Use BPM events in Process Mining : Camunda linked to Logpickr with KsqlDB

Introduction

In today’s world we deal a lot with real-time streaming data and events that come from a bunch of different sources and from which we can derive stats, facts and information that are crucial for today’s businesses.

Processing and storing these real-time streams in a scalable and fault-tolerant manner is now possible using Kafka as an Event Streaming Platform and KsqlDB as an Event Streaming Database. These technologies have made Event Stream Processing Applications thrive.
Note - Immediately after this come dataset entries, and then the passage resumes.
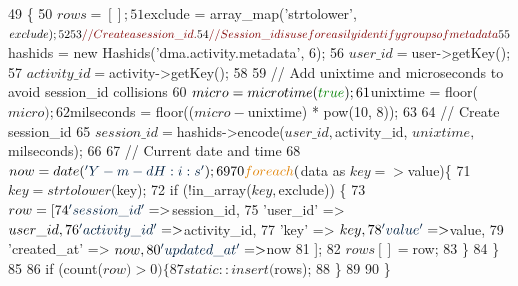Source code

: \begin{DoxyCode}
49     \{
50         $rows = [];
51         $exclude = array\_map(\textcolor{stringliteral}{'strtolower'}, $exclude);
52         
53         \textcolor{comment}{// Create a session\_id.}
54         \textcolor{comment}{// Session\_id is use for easily identify groups of metadata }
55         $hashids = \textcolor{keyword}{new} Hashids(\textcolor{stringliteral}{'dma.activity.metadata'}, 6);
56         $user\_id        = $user->getKey();
57         $activity\_id    = $activity->getKey();
58         
59         \textcolor{comment}{// Add unixtime and microseconds to avoid session\_id collisions }
60         $micro       = microtime(\textcolor{keyword}{true});
61         $unixtime    = floor($micro);
62         $milseconds  = floor(($micro - $unixtime) * pow(10, 8)); 
63         
64         \textcolor{comment}{// Create session\_id}
65         $session\_id     = $hashids->encode($user\_id, $activity\_id, $unixtime, $milseconds);
66         
67         \textcolor{comment}{// Current date and time}
68         $now            = date(\textcolor{stringliteral}{'Y-m-d H:i:s'});
69         
70         \textcolor{keywordflow}{foreach}($data as $key => $value)\{
71             $key = strtolower($key);
72             \textcolor{keywordflow}{if} (!in\_array($key, $exclude)) \{
73                 $row = [
74                     \textcolor{stringliteral}{'session\_id'}    =>  $session\_id,
75                     \textcolor{stringliteral}{'user\_id'}       =>  $user\_id,
76                     \textcolor{stringliteral}{'activity\_id'}   =>  $activity\_id,
77                     \textcolor{stringliteral}{'key'}           =>  $key,
78                     \textcolor{stringliteral}{'value'}         =>  $value,
79                     \textcolor{stringliteral}{'created\_at'}    =>  $now,
80                     \textcolor{stringliteral}{'updated\_at'}    =>  $now
81                 ];
82                 $rows[] = $row;
83             \}
84         \}
85 
86         \textcolor{keywordflow}{if} (count($row) > 0)\{
87             static::insert($rows);
88         \}
89         
90     \}
\end{DoxyCode}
I have explained the basics behind Apache Kafka and Zookeper in my previous article. However, In this article, i will be dealing with the concepts behind KsqlDB and how we can derive a huge benefit from it through linking it to BPM along with Process Mining. As a use-case. I will be using Camunda along with Logpickr Process Explorer 360.
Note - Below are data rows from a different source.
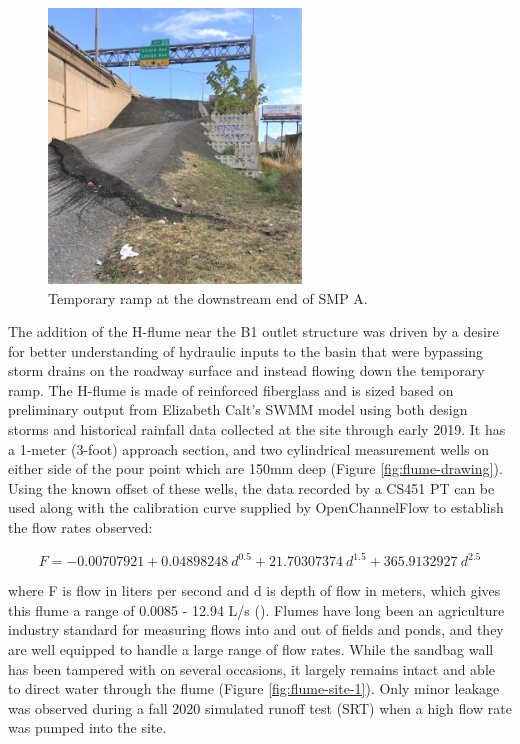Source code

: \begin{figure}[ht!]
	\centering
	\includegraphics[width=0.6\textwidth]{gfx/chapter-instrumentation/temporary-ramp.jpg}
	\caption{Temporary ramp at the downstream end of SMP A.}
	\label{fig:temporary-ramp}
\end{figure}

The addition of the H-flume near the B1 outlet structure was driven by a desire for better understanding of hydraulic inputs to the basin that were bypassing storm drains on the roadway surface and instead flowing down the temporary ramp.
The H-flume is made of reinforced fiberglass and is sized based on preliminary output from Elizabeth Calt's SWMM model using both design storms and historical rainfall data collected at the site through early 2019.
It has a 1-meter (3-foot) approach section, and two cylindrical measurement wells on either side of the pour point which are 150mm deep (Figure \ref{fig:flume-drawing}).
Using the known offset of these wells, the data recorded by a CS451 PT can be used along with the calibration curve supplied by OpenChannelFlow to establish the flow rates observed:

\begin{equation}
	F = -0.00707921 + 0.04898248\ d^{0.5} + 21.70307374\ d^{1.5} + 365.9132927\ d^{2.5}
\end{equation}

where F is flow in liters per second and d is depth of flow in meters, which gives this flume a range of 0.0085 - 12.94 L/s (\cite{OpenChannelFlow2021}).
Flumes have long been an agriculture industry standard for measuring flows into and out of fields and ponds, and they are well equipped to handle a large range of flow rates.
While the sandbag wall has been tampered with on several occasions, it largely remains intact and able to direct water through the flume (Figure \ref{fig:flume-site-1}).
Only minor leakage was observed during a fall 2020 simulated runoff test (SRT) when a high flow rate was pumped into the site.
Then, i will include a demonstration part where i will be using camunda to get informations about the running processes. These real time informations will be transformed using KsqlDB and then will be sent to a basic NodeJS API and a CSV file . These Final outputs ( i.e. CSV file ) will be used by Logpickr Process Explorer 360 in order to analyse, anticipate and optimize any type of incoming process.

At the end of this article, i will provide you with all of the references that i have found useful in order to let you move forward with your learning process.

An overview of ksqlDB

KsqlDB is an event streaming database built on top of Kafka for stream processing applications. An event is anything that happens at a point in time. It represent ksqlDB’s core unit of data. A stream is a just a bunch of events.

KsqlDB

KsqlDB is made of : collections, materialized views, queries and connectors.
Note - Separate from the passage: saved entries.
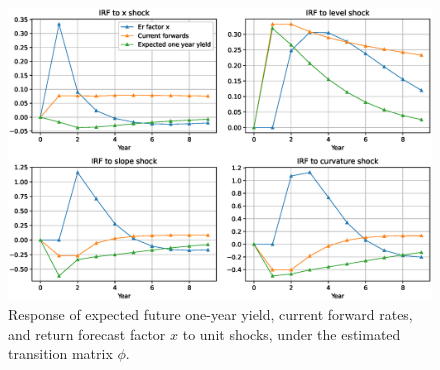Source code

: \begin{figure}[h!]
	\centering
	\caption{Response of expected future one-year yield, current forward rates, and return forecast factor $x$ to unit shocks, under the estimated transition matrix $\phi$.}\label{fig:10}
	\includegraphics[scale=0.5]{fig/eps/Figure10.eps}
\end{figure}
Collections provide durable storage for sequences of events. ksqlDB offers two kinds of collections: streams and tables.

  • Streams are immutable, append-only collections. They’re useful for representing a series of historical facts. Adding multiple events with the same key means that they are simply appended to the end of the stream.
  • Tables are mutable collections. They let you represent the latest version of each value per key. They’re helpful for modeling change over time, and they’re often used to represent aggregations.

Because ksqlDB leverages Kafka for its storage layer, creating a new collection equates to defining a stream or a table over a Apache Kafka topic. You can declare a collection over an existing topic, or ksqlDB can create a new topic for the collection at declaration time.

Materialized views are derived representations of streams or tables. They enable you to create new collections over existing streams or tables. Materialized views are perpetually kept up to date as new events arrive. This means that you can chain materialized views together to create many representations of the same data. Materialized views are especially useful for maintaining aggregated tables of data.

While materialized views allow you to maintain state, queries enable you to access these materializations from applications or microservices. Applications can query materialized views with pull queries and push queries.

  • Pull queries enable you to fetch the current state of a materialized view.
  • Push queries enable you to subscribe to materialized view updates and stream changes. When new events arrive, push queries emit refinements, so your event streaming applications can react to new information in real-time.

Often the data you want to work with isn’t in Kafka. Generally it stored in diverse source such traditional databases, application APIs, CSV and JSON files or other systems.

Kafka Connect has a great ecosystem of prebuilt connectors that can help you to continuously ingest the streams of data you want into Kafka (source connectors) as well as to continuously export the data out of Kafka (sink connectors).

ksqlDB allows you to directly control and execute connectors built to work with Kafka Connect which means you can build an end-to-end event streaming application in just a few SQL queries:

  1. Extract: one or more queries to extract the event streams from source systems using Kafka connectors
  2. Transform: queries to continually materialize results off these streams
  3. Query: queries to access particular results to serve an application

As long as we’re dealing with camunda’s data, i found crucial to give you a brief introduction to what camunda is, how to implement it using docker and how to access its process information.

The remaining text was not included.